▶ _Task statement_
Set every record down again, exactly and completely.

(Dataset records)
──────
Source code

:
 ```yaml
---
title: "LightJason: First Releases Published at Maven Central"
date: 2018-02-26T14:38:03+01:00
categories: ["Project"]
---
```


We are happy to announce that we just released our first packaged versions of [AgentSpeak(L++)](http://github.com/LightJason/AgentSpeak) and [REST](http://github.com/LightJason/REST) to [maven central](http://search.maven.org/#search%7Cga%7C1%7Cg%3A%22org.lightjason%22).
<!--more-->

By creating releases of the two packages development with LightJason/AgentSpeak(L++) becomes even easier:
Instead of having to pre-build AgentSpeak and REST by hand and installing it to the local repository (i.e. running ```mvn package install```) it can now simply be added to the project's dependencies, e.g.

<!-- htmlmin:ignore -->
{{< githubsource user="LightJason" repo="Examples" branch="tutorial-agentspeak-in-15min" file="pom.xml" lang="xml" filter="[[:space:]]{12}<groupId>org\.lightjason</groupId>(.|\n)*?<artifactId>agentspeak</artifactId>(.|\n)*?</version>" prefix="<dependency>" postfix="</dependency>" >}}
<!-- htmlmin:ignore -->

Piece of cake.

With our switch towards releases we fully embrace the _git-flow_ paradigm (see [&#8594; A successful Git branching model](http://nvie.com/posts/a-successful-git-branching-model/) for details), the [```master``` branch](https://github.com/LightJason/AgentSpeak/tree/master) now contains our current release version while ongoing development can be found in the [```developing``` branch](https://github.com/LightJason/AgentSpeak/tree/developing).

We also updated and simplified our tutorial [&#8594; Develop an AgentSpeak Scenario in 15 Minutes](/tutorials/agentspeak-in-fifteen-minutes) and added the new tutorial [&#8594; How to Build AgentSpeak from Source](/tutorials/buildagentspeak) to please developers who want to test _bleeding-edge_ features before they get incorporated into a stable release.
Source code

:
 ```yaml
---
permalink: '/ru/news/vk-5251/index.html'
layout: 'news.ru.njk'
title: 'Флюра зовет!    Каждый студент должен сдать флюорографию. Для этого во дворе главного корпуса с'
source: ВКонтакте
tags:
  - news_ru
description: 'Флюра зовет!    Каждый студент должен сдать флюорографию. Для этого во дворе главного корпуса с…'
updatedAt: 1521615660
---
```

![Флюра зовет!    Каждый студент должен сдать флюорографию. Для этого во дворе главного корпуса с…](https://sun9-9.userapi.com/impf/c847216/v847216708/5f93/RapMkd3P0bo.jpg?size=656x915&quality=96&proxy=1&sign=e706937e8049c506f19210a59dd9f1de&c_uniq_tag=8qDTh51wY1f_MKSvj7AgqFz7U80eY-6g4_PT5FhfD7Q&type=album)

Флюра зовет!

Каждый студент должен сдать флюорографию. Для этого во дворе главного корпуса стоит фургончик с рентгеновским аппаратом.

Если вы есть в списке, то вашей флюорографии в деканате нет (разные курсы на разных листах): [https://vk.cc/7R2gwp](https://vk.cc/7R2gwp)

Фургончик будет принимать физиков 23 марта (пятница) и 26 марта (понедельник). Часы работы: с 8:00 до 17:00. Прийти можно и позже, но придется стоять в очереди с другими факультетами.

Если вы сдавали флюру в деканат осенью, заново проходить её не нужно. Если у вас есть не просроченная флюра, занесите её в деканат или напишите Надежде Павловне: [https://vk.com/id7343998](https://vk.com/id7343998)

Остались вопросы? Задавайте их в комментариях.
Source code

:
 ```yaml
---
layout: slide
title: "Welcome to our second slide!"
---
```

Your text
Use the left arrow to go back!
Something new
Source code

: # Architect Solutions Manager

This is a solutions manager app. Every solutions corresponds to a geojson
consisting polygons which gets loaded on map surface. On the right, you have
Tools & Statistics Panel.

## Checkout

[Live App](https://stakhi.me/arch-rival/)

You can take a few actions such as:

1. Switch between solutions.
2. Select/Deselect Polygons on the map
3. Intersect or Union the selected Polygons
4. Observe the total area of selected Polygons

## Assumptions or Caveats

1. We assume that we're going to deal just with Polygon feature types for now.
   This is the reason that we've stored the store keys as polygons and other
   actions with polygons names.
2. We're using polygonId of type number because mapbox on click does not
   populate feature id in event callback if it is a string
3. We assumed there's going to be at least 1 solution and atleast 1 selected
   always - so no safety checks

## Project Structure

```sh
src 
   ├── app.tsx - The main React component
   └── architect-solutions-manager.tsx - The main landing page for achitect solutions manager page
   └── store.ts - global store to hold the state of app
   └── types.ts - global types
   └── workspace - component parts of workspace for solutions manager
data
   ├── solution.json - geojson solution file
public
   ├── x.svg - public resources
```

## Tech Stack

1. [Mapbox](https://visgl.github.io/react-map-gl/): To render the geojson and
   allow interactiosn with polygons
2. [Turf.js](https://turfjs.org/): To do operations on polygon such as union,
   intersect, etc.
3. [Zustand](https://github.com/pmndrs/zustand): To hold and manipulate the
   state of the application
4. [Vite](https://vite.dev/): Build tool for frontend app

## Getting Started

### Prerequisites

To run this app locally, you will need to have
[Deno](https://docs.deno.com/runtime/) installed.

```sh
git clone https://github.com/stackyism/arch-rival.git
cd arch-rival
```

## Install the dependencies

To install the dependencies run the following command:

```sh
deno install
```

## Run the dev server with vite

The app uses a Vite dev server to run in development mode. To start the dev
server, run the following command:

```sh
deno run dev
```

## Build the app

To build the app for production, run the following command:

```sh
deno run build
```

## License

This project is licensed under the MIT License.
──────
▶ _Result below_
Source code

:
 ```yaml
---
title: "LightJason: First Releases Published at Maven Central"
date: 2018-02-26T14:38:03+01:00
categories: ["Project"]
---
```


We are happy to announce that we just released our first packaged versions of [AgentSpeak(L++)](http://github.com/LightJason/AgentSpeak) and [REST](http://github.com/LightJason/REST) to [maven central](http://search.maven.org/#search%7Cga%7C1%7Cg%3A%22org.lightjason%22).
<!--more-->

By creating releases of the two packages development with LightJason/AgentSpeak(L++) becomes even easier:
Instead of having to pre-build AgentSpeak and REST by hand and installing it to the local repository (i.e. running ```mvn package install```) it can now simply be added to the project's dependencies, e.g.

<!-- htmlmin:ignore -->
{{< githubsource user="LightJason" repo="Examples" branch="tutorial-agentspeak-in-15min" file="pom.xml" lang="xml" filter="[[:space:]]{12}<groupId>org\.lightjason</groupId>(.|\n)*?<artifactId>agentspeak</artifactId>(.|\n)*?</version>" prefix="<dependency>" postfix="</dependency>" >}}
<!-- htmlmin:ignore -->

Piece of cake.

With our switch towards releases we fully embrace the _git-flow_ paradigm (see [&#8594; A successful Git branching model](http://nvie.com/posts/a-successful-git-branching-model/) for details), the [```master``` branch](https://github.com/LightJason/AgentSpeak/tree/master) now contains our current release version while ongoing development can be found in the [```developing``` branch](https://github.com/LightJason/AgentSpeak/tree/developing).

We also updated and simplified our tutorial [&#8594; Develop an AgentSpeak Scenario in 15 Minutes](/tutorials/agentspeak-in-fifteen-minutes) and added the new tutorial [&#8594; How to Build AgentSpeak from Source](/tutorials/buildagentspeak) to please developers who want to test _bleeding-edge_ features before they get incorporated into a stable release.
Source code

:
 ```yaml
---
permalink: '/ru/news/vk-5251/index.html'
layout: 'news.ru.njk'
title: 'Флюра зовет!    Каждый студент должен сдать флюорографию. Для этого во дворе главного корпуса с'
source: ВКонтакте
tags:
  - news_ru
description: 'Флюра зовет!    Каждый студент должен сдать флюорографию. Для этого во дворе главного корпуса с…'
updatedAt: 1521615660
---
```

![Флюра зовет!    Каждый студент должен сдать флюорографию. Для этого во дворе главного корпуса с…](https://sun9-9.userapi.com/impf/c847216/v847216708/5f93/RapMkd3P0bo.jpg?size=656x915&quality=96&proxy=1&sign=e706937e8049c506f19210a59dd9f1de&c_uniq_tag=8qDTh51wY1f_MKSvj7AgqFz7U80eY-6g4_PT5FhfD7Q&type=album)

Флюра зовет!

Каждый студент должен сдать флюорографию. Для этого во дворе главного корпуса стоит фургончик с рентгеновским аппаратом.

Если вы есть в списке, то вашей флюорографии в деканате нет (разные курсы на разных листах): [https://vk.cc/7R2gwp](https://vk.cc/7R2gwp)

Фургончик будет принимать физиков 23 марта (пятница) и 26 марта (понедельник). Часы работы: с 8:00 до 17:00. Прийти можно и позже, но придется стоять в очереди с другими факультетами.

Если вы сдавали флюру в деканат осенью, заново проходить её не нужно. Если у вас есть не просроченная флюра, занесите её в деканат или напишите Надежде Павловне: [https://vk.com/id7343998](https://vk.com/id7343998)

Остались вопросы? Задавайте их в комментариях.
Source code

:
 ```yaml
---
layout: slide
title: "Welcome to our second slide!"
---
```

Your text
Use the left arrow to go back!
Something new
Source code

: # Architect Solutions Manager

This is a solutions manager app. Every solutions corresponds to a geojson
consisting polygons which gets loaded on map surface. On the right, you have
Tools & Statistics Panel.

## Checkout

[Live App](https://stakhi.me/arch-rival/)

You can take a few actions such as:

1. Switch between solutions.
2. Select/Deselect Polygons on the map
3. Intersect or Union the selected Polygons
4. Observe the total area of selected Polygons

## Assumptions or Caveats

1. We assume that we're going to deal just with Polygon feature types for now.
   This is the reason that we've stored the store keys as polygons and other
   actions with polygons names.
2. We're using polygonId of type number because mapbox on click does not
   populate feature id in event callback if it is a string
3. We assumed there's going to be at least 1 solution and atleast 1 selected
   always - so no safety checks

## Project Structure

```sh
src 
   ├── app.tsx - The main React component
   └── architect-solutions-manager.tsx - The main landing page for achitect solutions manager page
   └── store.ts - global store to hold the state of app
   └── types.ts - global types
   └── workspace - component parts of workspace for solutions manager
data
   ├── solution.json - geojson solution file
public
   ├── x.svg - public resources
```

## Tech Stack

1. [Mapbox](https://visgl.github.io/react-map-gl/): To render the geojson and
   allow interactiosn with polygons
2. [Turf.js](https://turfjs.org/): To do operations on polygon such as union,
   intersect, etc.
3. [Zustand](https://github.com/pmndrs/zustand): To hold and manipulate the
   state of the application
4. [Vite](https://vite.dev/): Build tool for frontend app

## Getting Started

### Prerequisites

To run this app locally, you will need to have
[Deno](https://docs.deno.com/runtime/) installed.

```sh
git clone https://github.com/stackyism/arch-rival.git
cd arch-rival
```

## Install the dependencies

To install the dependencies run the following command:

```sh
deno install
```

## Run the dev server with vite

The app uses a Vite dev server to run in development mode. To start the dev
server, run the following command:

```sh
deno run dev
```

## Build the app

To build the app for production, run the following command:

```sh
deno run build
```

## License

This project is licensed under the MIT License.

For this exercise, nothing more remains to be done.